SPSS TUTORIALS BASICS ANOVA REGRESSION FACTOR CORRELATION

# SPSS Scatterplots & Fit Lines Tool

Visualizing your data is the single best thing you can do with it. Doing so may take little effort: a single line FREQUENCIES command in SPSS can create many histograms or bar charts in one go.

Sadly, the situation for scatterplots is different: each of them requires a separate command. We therefore built a tool for creating one, many or all scatterplots among a set of variables, optionally with (non)linear fit lines and regression tables.

## Example Data File

We'll use health-costs.sav (partly shown below) throughout this tutorial.

We encourage you to download and open this file and replicate the examples we'll present in a minute.

## Prerequisites and Installation

Our tool requires SPSS version 24 or higher. Also, the SPSS Python 3 essentials must be installed (usually the case with recent SPSS versions).

Clicking SPSS_TUTORIALS_SCATTERS.spe downloads our scatterplots tool. You can install it through Extensions Install local extension bundle as shown below.

In the dialog that opens, navigate to the downloaded .spe file and install it. SPSS will then confirm that the extension was successfully installed under Graphs SPSS tutorials - Create All Scatterplots

## Example I - Create All Unique Scatterplots

Let's now inspect all unique scatterplots among health costs, alcohol and cigarette consumption and exercise. We'll navigate to Graphs SPSS tutorials - Create All Scatterplots and fill out the dialog as shown below.

We enter all relevant variables as y-axis variables. We recommend you always first enter the dependent variable (if any).
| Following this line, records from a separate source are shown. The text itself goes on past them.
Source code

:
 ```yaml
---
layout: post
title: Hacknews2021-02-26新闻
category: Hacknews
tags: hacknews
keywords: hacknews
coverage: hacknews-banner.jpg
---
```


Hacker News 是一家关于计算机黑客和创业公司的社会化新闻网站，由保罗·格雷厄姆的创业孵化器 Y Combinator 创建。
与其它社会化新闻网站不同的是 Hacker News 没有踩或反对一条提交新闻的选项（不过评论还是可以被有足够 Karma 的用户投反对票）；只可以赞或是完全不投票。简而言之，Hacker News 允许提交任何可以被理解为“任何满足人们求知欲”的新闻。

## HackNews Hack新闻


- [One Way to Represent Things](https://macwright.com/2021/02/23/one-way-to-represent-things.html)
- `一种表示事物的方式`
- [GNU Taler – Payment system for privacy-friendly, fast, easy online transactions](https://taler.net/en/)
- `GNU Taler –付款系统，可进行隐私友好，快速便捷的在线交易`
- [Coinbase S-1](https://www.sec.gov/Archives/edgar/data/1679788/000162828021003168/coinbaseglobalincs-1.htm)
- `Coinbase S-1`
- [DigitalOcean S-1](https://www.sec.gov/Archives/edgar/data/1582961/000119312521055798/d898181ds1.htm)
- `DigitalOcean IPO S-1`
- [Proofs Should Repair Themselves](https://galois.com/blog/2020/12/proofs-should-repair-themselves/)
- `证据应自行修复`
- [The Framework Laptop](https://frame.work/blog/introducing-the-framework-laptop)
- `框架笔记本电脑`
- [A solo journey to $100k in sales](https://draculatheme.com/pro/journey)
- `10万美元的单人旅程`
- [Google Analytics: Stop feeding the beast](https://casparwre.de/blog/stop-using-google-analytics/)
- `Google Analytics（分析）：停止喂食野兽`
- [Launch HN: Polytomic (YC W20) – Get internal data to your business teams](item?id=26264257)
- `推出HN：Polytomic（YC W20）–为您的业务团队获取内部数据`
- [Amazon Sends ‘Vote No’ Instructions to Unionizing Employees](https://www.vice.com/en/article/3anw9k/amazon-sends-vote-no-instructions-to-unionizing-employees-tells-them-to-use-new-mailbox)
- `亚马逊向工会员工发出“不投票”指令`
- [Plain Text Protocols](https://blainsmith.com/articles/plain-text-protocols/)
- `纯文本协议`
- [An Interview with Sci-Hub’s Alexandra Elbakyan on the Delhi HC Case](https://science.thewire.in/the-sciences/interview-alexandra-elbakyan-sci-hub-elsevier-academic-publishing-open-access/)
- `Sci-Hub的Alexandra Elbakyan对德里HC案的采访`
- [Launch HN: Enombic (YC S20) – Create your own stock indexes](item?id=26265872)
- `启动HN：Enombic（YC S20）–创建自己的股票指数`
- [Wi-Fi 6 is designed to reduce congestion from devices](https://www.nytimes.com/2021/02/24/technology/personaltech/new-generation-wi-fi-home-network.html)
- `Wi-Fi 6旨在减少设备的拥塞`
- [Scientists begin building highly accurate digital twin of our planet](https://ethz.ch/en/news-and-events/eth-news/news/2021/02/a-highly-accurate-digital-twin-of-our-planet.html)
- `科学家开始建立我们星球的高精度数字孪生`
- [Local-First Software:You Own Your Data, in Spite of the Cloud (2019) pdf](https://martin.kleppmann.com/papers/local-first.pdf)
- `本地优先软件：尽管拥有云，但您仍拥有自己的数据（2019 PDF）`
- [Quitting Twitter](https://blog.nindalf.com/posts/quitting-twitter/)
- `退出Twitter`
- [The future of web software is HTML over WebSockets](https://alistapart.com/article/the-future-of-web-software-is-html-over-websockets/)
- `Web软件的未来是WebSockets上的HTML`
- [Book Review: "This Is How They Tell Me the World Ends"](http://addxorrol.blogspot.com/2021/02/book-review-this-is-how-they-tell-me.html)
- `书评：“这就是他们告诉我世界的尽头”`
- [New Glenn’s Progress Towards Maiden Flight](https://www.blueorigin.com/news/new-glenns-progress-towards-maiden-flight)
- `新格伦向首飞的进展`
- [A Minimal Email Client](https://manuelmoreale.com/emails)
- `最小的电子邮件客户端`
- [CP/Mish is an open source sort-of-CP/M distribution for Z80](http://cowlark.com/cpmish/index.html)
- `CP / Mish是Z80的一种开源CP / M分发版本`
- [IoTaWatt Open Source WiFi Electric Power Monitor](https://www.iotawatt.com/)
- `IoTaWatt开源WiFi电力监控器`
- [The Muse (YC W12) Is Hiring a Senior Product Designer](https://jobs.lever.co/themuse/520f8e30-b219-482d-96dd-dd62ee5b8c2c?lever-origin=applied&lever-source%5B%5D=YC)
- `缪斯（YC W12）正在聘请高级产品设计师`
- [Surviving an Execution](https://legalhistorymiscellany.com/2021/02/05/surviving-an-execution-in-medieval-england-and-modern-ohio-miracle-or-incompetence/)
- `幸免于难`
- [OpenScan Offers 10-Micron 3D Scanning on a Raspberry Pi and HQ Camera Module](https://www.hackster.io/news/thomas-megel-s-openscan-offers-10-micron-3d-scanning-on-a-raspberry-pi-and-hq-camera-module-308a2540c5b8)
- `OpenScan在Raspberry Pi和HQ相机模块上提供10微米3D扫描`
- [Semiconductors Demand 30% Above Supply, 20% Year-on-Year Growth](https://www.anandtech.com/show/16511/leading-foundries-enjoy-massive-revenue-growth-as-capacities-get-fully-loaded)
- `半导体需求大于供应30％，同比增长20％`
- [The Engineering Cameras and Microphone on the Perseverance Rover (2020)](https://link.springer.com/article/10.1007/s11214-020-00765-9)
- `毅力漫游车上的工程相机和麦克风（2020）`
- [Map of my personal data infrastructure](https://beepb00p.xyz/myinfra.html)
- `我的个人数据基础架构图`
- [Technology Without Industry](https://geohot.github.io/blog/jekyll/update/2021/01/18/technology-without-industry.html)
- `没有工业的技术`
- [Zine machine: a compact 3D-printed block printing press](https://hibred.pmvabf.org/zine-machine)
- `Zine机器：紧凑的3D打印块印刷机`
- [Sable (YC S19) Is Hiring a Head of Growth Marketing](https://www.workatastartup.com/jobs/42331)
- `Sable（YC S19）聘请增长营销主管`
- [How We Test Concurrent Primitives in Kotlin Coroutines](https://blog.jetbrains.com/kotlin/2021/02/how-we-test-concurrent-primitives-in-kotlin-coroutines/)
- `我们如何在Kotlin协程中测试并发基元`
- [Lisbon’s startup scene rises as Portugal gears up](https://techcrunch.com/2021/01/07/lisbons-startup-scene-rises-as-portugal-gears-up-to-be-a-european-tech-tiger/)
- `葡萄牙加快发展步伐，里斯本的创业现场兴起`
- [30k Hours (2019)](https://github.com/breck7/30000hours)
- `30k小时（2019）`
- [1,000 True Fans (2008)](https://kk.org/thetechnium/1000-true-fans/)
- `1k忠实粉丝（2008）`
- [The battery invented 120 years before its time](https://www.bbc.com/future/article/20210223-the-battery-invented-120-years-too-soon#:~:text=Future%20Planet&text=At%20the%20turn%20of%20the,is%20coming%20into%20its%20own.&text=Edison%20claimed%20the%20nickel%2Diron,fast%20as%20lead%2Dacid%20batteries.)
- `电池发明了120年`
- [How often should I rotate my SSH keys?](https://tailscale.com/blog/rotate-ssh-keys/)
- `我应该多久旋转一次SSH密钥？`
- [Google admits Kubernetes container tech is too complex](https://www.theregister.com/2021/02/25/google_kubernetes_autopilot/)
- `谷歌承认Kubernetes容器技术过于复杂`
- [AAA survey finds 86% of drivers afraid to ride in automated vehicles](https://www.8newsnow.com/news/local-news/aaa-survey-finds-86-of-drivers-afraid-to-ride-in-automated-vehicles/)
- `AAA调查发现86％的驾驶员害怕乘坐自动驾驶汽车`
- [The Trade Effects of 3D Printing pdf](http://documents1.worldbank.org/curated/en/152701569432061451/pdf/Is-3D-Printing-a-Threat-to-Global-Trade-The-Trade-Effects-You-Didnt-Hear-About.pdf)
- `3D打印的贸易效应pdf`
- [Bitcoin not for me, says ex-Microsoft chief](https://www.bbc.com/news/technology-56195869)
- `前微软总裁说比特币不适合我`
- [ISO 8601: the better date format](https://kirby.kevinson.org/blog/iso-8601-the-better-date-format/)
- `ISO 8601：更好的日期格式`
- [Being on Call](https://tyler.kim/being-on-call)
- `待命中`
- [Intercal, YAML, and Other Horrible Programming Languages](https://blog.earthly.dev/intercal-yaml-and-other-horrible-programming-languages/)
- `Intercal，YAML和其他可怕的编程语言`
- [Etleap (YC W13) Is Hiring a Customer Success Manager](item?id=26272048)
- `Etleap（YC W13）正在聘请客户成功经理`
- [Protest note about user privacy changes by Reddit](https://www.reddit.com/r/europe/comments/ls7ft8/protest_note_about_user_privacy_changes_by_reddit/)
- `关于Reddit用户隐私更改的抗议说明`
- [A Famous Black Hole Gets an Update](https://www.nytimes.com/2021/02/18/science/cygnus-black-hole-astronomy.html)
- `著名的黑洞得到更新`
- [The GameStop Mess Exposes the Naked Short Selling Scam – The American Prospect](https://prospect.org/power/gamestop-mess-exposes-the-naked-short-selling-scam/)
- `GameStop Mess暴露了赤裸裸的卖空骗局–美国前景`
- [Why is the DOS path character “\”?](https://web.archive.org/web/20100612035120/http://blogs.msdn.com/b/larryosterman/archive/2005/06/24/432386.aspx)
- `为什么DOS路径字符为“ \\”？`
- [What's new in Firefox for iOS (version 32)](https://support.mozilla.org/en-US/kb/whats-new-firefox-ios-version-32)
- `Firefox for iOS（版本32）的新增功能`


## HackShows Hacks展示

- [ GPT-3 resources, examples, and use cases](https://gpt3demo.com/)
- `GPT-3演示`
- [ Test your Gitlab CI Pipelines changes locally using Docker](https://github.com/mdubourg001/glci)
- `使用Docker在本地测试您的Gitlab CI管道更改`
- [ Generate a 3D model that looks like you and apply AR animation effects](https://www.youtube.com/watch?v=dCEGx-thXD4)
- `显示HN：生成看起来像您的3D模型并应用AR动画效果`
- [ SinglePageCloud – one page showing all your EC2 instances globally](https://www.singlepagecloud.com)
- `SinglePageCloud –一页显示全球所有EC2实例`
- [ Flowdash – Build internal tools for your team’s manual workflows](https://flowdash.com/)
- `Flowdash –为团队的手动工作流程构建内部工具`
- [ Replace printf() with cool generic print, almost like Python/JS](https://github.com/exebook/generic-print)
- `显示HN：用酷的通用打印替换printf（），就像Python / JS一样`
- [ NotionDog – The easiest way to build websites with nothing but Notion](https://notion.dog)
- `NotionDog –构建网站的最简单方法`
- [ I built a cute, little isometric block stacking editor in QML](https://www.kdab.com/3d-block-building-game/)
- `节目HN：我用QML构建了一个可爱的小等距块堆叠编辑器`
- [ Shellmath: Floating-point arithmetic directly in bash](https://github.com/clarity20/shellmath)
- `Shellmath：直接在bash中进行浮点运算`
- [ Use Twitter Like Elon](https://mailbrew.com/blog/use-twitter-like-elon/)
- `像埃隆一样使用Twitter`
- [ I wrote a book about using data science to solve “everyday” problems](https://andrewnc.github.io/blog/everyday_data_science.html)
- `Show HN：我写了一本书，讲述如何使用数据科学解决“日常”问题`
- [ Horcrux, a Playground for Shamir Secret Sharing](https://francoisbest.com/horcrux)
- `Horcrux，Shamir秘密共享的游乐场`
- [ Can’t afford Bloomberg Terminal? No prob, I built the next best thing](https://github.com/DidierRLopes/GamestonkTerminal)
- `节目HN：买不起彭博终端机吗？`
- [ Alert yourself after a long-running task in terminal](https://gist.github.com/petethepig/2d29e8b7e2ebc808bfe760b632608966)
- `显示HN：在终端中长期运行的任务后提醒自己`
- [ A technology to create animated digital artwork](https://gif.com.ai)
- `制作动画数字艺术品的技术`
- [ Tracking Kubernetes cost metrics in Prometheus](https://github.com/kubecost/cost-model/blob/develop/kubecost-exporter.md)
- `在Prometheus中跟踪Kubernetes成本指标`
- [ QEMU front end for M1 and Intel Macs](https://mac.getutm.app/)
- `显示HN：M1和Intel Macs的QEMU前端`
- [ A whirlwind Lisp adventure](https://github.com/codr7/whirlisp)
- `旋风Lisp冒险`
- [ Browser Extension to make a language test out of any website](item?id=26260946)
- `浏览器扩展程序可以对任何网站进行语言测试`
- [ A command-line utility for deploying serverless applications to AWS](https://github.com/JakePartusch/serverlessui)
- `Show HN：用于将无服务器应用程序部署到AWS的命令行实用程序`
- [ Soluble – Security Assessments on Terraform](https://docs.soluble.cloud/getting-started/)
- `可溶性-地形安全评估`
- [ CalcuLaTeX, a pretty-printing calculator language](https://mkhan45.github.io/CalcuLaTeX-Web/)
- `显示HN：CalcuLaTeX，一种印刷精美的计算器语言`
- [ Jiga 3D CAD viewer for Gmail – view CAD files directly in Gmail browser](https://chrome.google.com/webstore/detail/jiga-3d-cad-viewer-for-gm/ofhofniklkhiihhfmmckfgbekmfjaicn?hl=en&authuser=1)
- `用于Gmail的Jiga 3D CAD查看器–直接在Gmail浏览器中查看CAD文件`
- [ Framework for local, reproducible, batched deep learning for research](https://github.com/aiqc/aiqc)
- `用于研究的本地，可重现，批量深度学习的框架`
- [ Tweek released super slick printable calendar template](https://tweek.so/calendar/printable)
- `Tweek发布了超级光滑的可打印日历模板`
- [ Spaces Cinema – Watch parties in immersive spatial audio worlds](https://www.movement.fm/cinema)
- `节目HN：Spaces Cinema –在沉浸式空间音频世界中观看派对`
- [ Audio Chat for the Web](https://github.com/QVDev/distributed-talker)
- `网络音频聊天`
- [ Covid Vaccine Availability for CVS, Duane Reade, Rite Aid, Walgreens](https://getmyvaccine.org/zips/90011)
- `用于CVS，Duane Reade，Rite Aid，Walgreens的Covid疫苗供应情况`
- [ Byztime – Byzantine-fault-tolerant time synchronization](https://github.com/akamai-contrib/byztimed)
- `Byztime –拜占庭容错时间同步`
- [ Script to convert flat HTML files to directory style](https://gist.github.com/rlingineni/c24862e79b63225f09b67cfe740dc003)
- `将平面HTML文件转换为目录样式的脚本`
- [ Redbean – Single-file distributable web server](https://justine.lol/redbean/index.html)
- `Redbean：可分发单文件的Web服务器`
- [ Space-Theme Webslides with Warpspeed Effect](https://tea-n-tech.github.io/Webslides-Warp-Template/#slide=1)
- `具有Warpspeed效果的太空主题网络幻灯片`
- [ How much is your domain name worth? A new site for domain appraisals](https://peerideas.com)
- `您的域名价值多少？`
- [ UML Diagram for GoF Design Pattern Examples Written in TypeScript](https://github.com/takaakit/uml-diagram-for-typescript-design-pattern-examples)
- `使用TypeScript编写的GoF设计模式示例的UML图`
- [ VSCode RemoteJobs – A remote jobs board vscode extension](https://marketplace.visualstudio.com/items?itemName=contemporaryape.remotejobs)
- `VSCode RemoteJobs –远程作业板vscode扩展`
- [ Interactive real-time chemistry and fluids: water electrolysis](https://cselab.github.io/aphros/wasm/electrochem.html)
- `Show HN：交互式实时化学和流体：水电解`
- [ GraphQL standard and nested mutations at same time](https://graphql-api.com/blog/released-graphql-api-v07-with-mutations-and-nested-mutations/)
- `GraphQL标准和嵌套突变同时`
We enter these same variables as x-axis variables.

This combination of y-axis and x-axis variables results in duplicate chart. For instance, costs by alco is similar alco by costs transposed. Such duplicates are skipped if “analyze only y,x and skip x,y” is selected.

Besides creating scatterplots, we'll also take a quick look at the SPSS syntax that's generated.

If no title is entered, our tool applies automatic titles. For this example, the automatic titles were rather lengthy. We therefore override them with a fixed title (“Scatterplot”) for all charts. The only way to have no titles at all is suppressing them with a chart template.

Clicking results in the syntax below. Let's run it.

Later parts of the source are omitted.